Adding the HIV test to the routine battery of tests at the STD clinic cost the MCDPH $6.51 per test or $1,168.50 per positive patient discovered. Rapid HIV testing offers the possibility of learning about test results at the initial clinic visit, and thereby increasing the rate of notification of positives to 100%. However, this advantage needs to be weighed against the time needed to obtain test results—30 to 40 minutes under optimal circumstances—and the need for confirmatory testing, which takes one to two days.

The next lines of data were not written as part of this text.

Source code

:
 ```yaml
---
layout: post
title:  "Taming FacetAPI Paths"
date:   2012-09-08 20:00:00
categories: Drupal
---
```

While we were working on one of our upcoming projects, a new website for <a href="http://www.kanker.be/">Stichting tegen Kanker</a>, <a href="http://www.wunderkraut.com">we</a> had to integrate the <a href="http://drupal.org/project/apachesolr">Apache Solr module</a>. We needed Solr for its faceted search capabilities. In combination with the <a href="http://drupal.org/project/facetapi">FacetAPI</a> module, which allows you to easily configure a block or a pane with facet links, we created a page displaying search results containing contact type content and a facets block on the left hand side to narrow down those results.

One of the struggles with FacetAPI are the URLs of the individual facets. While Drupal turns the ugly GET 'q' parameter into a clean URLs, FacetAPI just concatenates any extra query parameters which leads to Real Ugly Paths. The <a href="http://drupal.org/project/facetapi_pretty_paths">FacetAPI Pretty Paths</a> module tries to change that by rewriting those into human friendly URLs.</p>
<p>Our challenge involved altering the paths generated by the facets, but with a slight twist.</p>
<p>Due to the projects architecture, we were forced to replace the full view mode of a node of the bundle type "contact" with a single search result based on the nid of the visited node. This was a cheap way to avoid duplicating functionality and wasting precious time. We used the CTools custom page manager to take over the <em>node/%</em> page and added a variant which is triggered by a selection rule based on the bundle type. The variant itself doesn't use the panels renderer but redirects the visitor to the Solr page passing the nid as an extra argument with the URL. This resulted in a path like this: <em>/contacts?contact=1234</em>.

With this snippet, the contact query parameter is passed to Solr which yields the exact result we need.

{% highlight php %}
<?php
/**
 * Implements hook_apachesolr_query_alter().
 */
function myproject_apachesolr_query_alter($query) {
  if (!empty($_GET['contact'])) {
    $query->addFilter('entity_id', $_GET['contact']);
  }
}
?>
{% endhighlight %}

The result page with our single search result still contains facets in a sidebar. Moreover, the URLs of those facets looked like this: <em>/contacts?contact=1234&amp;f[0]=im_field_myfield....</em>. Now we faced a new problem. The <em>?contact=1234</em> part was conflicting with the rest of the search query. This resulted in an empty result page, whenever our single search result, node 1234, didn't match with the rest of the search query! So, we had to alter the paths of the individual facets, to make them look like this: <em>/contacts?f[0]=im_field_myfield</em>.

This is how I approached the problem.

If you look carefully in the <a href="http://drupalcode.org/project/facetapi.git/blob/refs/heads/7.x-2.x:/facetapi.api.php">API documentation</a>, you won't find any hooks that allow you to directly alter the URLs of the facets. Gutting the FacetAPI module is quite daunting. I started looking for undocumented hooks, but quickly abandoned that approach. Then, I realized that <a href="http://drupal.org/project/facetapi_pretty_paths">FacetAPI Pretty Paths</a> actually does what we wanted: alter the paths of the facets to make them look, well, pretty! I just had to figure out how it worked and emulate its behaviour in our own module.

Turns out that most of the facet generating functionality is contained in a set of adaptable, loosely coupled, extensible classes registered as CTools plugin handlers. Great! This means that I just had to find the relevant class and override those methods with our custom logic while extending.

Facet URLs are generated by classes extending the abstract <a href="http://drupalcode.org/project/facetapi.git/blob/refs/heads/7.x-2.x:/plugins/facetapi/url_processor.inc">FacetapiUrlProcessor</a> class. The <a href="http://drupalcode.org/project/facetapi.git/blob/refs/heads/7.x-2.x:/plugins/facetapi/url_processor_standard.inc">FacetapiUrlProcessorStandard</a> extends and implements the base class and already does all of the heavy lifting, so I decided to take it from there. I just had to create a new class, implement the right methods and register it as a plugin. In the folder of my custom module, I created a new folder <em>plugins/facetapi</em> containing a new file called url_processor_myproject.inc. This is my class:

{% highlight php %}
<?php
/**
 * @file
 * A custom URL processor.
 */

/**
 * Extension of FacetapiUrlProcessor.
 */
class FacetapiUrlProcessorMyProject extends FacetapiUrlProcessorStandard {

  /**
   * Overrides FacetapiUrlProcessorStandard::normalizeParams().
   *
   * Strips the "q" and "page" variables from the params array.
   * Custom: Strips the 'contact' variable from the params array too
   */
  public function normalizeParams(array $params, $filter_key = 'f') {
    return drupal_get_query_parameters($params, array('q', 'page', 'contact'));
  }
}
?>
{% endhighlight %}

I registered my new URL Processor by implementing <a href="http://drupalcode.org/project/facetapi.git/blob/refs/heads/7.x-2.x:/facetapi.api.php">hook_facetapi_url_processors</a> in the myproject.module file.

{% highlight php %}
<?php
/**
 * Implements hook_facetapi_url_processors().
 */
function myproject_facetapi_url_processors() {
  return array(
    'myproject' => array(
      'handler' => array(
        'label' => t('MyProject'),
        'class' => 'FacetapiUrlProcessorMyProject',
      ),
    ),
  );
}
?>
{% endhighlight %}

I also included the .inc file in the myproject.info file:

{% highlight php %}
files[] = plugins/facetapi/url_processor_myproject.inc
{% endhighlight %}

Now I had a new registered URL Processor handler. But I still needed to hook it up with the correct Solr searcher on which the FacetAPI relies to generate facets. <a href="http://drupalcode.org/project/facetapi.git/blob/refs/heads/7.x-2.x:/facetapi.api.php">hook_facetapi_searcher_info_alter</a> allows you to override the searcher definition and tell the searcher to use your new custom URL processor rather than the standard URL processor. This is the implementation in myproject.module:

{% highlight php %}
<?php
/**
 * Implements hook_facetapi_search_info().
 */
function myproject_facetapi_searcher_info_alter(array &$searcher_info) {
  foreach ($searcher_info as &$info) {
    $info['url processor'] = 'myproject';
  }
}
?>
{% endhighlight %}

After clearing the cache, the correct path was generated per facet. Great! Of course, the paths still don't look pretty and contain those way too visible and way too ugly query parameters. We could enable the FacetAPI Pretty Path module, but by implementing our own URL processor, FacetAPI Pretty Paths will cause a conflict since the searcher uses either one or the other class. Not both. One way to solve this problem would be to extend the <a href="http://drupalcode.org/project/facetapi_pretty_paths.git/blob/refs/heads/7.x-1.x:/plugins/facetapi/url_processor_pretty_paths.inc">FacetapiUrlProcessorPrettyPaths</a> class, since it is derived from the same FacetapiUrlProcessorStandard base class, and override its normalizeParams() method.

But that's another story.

There were two patient complaints about the new HIV testing program in the first 18 months. One patient thought he was receiving anonymous testing. This misunderstanding resulted in a redesign of the consent form to emphasize the difference between the HIV C – T program, which can be anonymous or confidential, and the HIV testing performed in the STD clinic, which is confidential. Another patient did not discover his positive test result until a repeat visit to the clinic six months after it was performed. However, he had refused to return telephone calls on three occasions and did not respond to repeated mail messages, all of which occurred immediately after the test results were first known to county staff.

The fact that HIV-infected patients are having their infections discovered earlier than they otherwise would have does not necessarily mean that community disease transmission has been reduced. The next step in the evaluation of this enhanced testing program will be to document what proportion of those who test positive for HIV at the STD clinic seek medical services, how far advanced their infections are at the time of discovery, what degree of reduction of high risk sexual behavior results from counseling, and how many of their sexual contacts are notified and tested. These results will help determine if the theoretical benefits of early detection actually occur.

Achieving higher rates of HIV testing and finding occult HIV infection among those who either do not recognize their risk or simply choose not to receive testing in traditional HIV C – T programs should be a local public health priority and should lead to reduced disease transmission. To achieve higher testing and disease detection rates, barriers to HIV testing will need to be reduced. Addition of routine HIV testing at public STD clinics is one method to achieve this objective without detracting from traditional HIV C&T programs.